Torgau (TZ). Die Torgauer werden den Kampf um eine vierspurige B 87n nicht aufgeben. So viel steht seit der gestrigen Stadtratssitzung fest. Oberbürgermeisterin Andrea Staude eröffnete die Diskussionsrunde mit einem Fazit aus dem Treffen im sächsischen Verkehrsministerium in der vergangenen Woche. „Sachsen plant weiter an der Dreispurigkeit. Wir aber kämpfen weiter für eine vierspurige Straße. Es handelt sich hier um eine Transitstraße, der man Rechnung tragen muss. Je länger mit dem Bau gewartet wird, desto schlechter werden die Verkehrsbelegungen. Das ist klar, denn jeder, der kann, wird sich einen anderen Weg suchen“, so ihre Ausführungen.
Was folgte, waren fast ausnahmslos Worte der Zustimmung. Konrad Theobald zum Beispiel bat seine Kollegen Stadträte, geschlossen für die vierspurige B 87n zu kämpfen. „Ich bin zutiefst enttäuscht, dass das, was 15 Jahre im Bundesverkehrswegeplan steht, einfach wegrasiert wird“, erklärte der CDU-Abgeordnete. Theobald betonte noch einmal, dass mitten in Torgau zwei Bundesstraßen aufeinandertreffen und dann über den Trichter Elbbrücke nach Osten führen. „Wir müssen verdeutlichen, dass wir uns nicht gefallen lassen, was hier jetzt vorgeht“, so seine Meinung. Dem konnte sich Dr. Henjes (SPD) nur anschließen. Gleichzeitig dankte er dem Beilroder Günter Chadde für das von ihm erstellte Arbeitspapier, das tatsächlich eine hilfreiche Argumentationsgrundlage sei. Darüber hinaus betonte Henjes, dass sich eine Region wie die hiesige nur mit einer neuen Bundesstraße weiterentwickeln könne.

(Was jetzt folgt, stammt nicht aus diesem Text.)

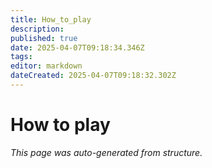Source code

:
 ```yaml
---
title: How_to_play
description: 
published: true
date: 2025-04-07T09:18:34.346Z
tags: 
editor: markdown
dateCreated: 2025-04-07T09:18:32.302Z
---
```


# How to play

*This page was auto-generated from structure.*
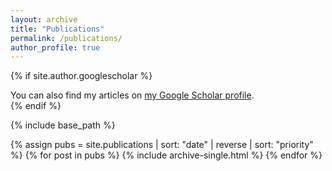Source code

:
 ```yaml
---
layout: archive
title: "Publications"
permalink: /publications/
author_profile: true
---
```


{% if site.author.googlescholar %}
  <div class="wordwrap">You can also find my articles on <a href="{{site.author.googlescholar}}">my Google Scholar profile</a>.</div>
{% endif %}

{% include base_path %}


{% assign pubs = site.publications | sort: "date" | reverse | sort: "priority" %}
{% for post in pubs %}
  {% include archive-single.html %}
{% endfor %}
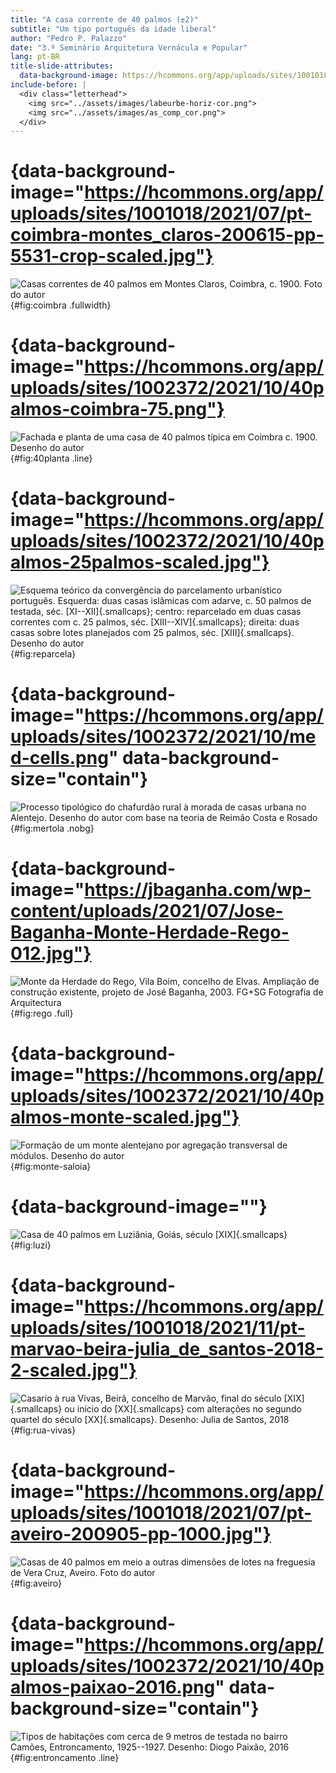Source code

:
 ```yaml
---
title: "A casa corrente de 40 palmos (±2)"
subtitle: "Um tipo português da idade liberal"
author: "Pedro P. Palazzo"
date: "3.º Seminário Arquitetura Vernácula e Popular"
lang: pt-BR
title-slide-attributes:
  data-background-image: https://hcommons.org/app/uploads/sites/1001018/2021/07/pt-coimbra-montes_claros-200615-pp-5531-crop-scaled.jpg
include-before: |
  <div class="letterhead">
    <img src="../assets/images/labeurbe-horiz-cor.png">
    <img src="../assets/images/as_comp_cor.png">
  </div>
---
```


# {data-background-image="https://hcommons.org/app/uploads/sites/1001018/2021/07/pt-coimbra-montes_claros-200615-pp-5531-crop-scaled.jpg"}

![Casas correntes de 40 palmos em Montes Claros, Coimbra, c. 1900. Foto do autor](https://hcommons.org/app/uploads/sites/1001018/2021/07/pt-coimbra-montes_claros-200615-pp-5531-crop-scaled.jpg){#fig:coimbra .fullwidth}

# {data-background-image="https://hcommons.org/app/uploads/sites/1002372/2021/10/40palmos-coimbra-75.png"}

![Fachada e planta de uma casa de 40 palmos típica em Coimbra c. 1900. Desenho do autor](https://hcommons.org/app/uploads/sites/1002372/2021/10/40palmos-coimbra-75.png){#fig:40planta .line}

# {data-background-image="https://hcommons.org/app/uploads/sites/1002372/2021/10/40palmos-25palmos-scaled.jpg"}

![Esquema teórico da convergência do parcelamento urbanístico português.
Esquerda: duas casas islâmicas com adarve, c. 50 palmos de testada,
séc. [XI--XII]{.smallcaps}; centro: reparcelado em duas casas
correntes com c. 25 palmos, séc. [XIII--XIV]{.smallcaps}; direita: duas
casas sobre lotes planejados com 25 palmos, séc. [XIII]{.smallcaps}.
Desenho do
autor](https://hcommons.org/app/uploads/sites/1002372/2021/10/40palmos-25palmos-scaled.jpg){#fig:reparcela}

# {data-background-image="https://hcommons.org/app/uploads/sites/1002372/2021/10/med-cells.png" data-background-size="contain"}

![Processo tipológico do chafurdão rural à morada de casas urbana no Alentejo. Desenho do autor com base na teoria de Reimão Costa e Rosado](https://hcommons.org/app/uploads/sites/1002372/2021/10/med-cells.png){#fig:mertola .nobg}

# {data-background-image="https://jbaganha.com/wp-content/uploads/2021/07/Jose-Baganha-Monte-Herdade-Rego-012.jpg"}

![Monte da Herdade do Rego, Vila Boim, concelho de Elvas. Ampliação de construção existente, projeto de [José Baganha, 2003. FG+SG Fotografia de Arquitectura](https://jbaganha.com/pt/portfolio/monte-da-herdade-do-rego/)](https://jbaganha.com/wp-content/uploads/2021/07/Jose-Baganha-Monte-Herdade-Rego-012.jpg){#fig:rego .full}

# {data-background-image="https://hcommons.org/app/uploads/sites/1002372/2021/10/40palmos-monte-scaled.jpg"}

![Formação de um monte alentejano por agregação transversal de módulos. Desenho do autor](https://hcommons.org/app/uploads/sites/1002372/2021/10/40palmos-monte-scaled.jpg){#fig:monte-saloia}

# {data-background-image=""}

![Casa de 40 palmos em Luziânia, Goiás, século
[XIX]{.smallcaps}](){#fig:luzi}

# {data-background-image="https://hcommons.org/app/uploads/sites/1001018/2021/11/pt-marvao-beira-julia_de_santos-2018-2-scaled.jpg"}

![Casario à rua Vivas, Beirã, concelho de Marvão, final do século
[XIX]{.smallcaps} ou início do [XX]{.smallcaps} com alterações no
segundo quartel do século [XX]{.smallcaps}. Desenho: Julia de Santos,
2018](https://hcommons.org/app/uploads/sites/1001018/2021/11/pt-marvao-beira-julia_de_santos-2018-2-scaled.jpg){#fig:rua-vivas}

# {data-background-image="https://hcommons.org/app/uploads/sites/1001018/2021/07/pt-aveiro-200905-pp-1000.jpg"}

![Casas de 40 palmos em meio a outras dimensões de lotes na freguesia de Vera Cruz, Aveiro. Foto do autor](https://hcommons.org/app/uploads/sites/1001018/2021/07/pt-aveiro-200905-pp-1000.jpg){#fig:aveiro}

# {data-background-image="https://hcommons.org/app/uploads/sites/1002372/2021/10/40palmos-paixao-2016.png" data-background-size="contain"}

![Tipos de habitações com cerca de 9 metros de testada no bairro Camões, Entroncamento, 1925--1927. Desenho: Diogo Paixão, 2016](https://hcommons.org/app/uploads/sites/1002372/2021/10/40palmos-paixao-2016.png){#fig:entroncamento .line}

„Es gibt ein Sprichwort: Wer aufgibt verliert“, erklärte schließlich der Linke-Abgeordnete Eberhard Sehrt und unterstrich, dass die Mitglieder seiner Fraktion weiterhin für die vierspurige B 87n kämpfen werden und dass er sich dies auch vom gesamten Stadtrat erhoffe. Der FWG-Abgeordnete Eckhard Schultze sprach sogar davon, ganz neue Wege des Kampfes einzuschlagen und führte mögliche Sitzblockaden ins Feld. Mit einem Schmunzeln erklärte Andrea Staude daraufhin, dass man auch derartige Kampfmethoden sicher nicht aussparen dürfe. „Doch es bringt uns sicher nicht viel, wenn wir uns auf die Straße setzen und uns dann jemand wegräumt“, so die Meinung der Oberbürgermeisterin. Vielmehr denkt sie an eine weithin sichtbare und denkwürdige Protestaktion gemeinsam mit den B- 87-Anliegerkommunen bis nach Herzberg hin. Erste Ideen für diese gibt es bereits. Allerdings wollte Staude die Beratung des Herzberger Stadtrates am heutigen Abend abwarten, bevor sie in der Öffentlichkeit konkreter werde. „Wir sind es uns selbst schuldig, dass wir kämpfen. Das heißt ja nicht, dass wir keine dreispurige Straße nehmen würden. Wir wären froh, wenn diese schon da wäre und die Möglichkeit zum Ausbau bestünde. Aber letztere Aussicht wird ja gar nicht gegeben“, stellte die Oberbürgermeisterin noch einmal die aktuelle Situation dar.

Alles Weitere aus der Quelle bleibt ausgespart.